Data items
--- START ---
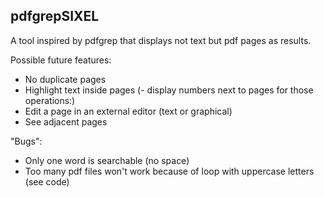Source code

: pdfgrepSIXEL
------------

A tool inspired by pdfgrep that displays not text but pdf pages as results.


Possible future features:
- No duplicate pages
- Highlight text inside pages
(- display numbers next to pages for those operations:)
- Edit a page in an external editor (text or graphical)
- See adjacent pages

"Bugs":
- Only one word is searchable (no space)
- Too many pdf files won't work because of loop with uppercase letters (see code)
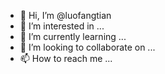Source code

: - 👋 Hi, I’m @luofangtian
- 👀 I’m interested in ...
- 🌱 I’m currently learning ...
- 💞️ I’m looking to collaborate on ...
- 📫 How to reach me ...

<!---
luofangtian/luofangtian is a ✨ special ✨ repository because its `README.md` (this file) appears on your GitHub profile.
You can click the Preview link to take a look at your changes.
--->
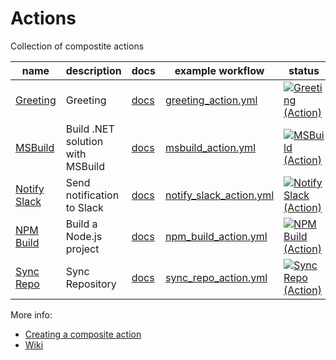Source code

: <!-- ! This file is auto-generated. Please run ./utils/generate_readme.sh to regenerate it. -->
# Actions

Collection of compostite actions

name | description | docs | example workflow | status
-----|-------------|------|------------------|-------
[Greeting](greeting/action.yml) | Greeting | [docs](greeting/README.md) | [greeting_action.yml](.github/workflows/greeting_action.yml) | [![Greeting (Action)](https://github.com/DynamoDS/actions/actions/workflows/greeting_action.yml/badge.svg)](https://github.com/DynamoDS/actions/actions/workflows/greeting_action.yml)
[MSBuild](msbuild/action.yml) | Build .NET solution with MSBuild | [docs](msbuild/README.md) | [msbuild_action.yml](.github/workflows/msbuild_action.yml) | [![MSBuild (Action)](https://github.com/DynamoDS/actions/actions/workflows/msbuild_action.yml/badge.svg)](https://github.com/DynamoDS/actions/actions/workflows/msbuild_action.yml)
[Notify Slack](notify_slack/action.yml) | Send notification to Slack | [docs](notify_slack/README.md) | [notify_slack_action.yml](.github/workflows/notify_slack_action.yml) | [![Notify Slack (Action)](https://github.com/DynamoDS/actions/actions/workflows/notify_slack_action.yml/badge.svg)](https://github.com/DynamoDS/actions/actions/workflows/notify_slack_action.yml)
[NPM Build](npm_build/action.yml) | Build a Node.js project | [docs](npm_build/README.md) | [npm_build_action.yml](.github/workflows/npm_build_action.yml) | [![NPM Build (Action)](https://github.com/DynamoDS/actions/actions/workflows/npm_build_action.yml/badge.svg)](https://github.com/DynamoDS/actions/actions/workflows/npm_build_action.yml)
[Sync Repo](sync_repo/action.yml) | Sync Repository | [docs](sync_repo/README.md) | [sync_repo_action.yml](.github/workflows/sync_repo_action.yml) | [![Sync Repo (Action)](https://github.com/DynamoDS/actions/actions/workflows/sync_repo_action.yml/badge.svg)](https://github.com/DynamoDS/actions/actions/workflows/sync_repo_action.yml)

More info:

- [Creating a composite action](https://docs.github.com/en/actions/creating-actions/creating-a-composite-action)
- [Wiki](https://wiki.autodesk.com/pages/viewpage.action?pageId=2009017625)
--- END ---
> [Task objective]: In the entries above, identify every line with the word "your". Copy those lines.

> [Answer to the exercise]:
luofangtian/luofangtian is a ✨ special ✨ repository because its `README.md` (this file) appears on your GitHub profile.
You can click the Preview link to take a look at your changes.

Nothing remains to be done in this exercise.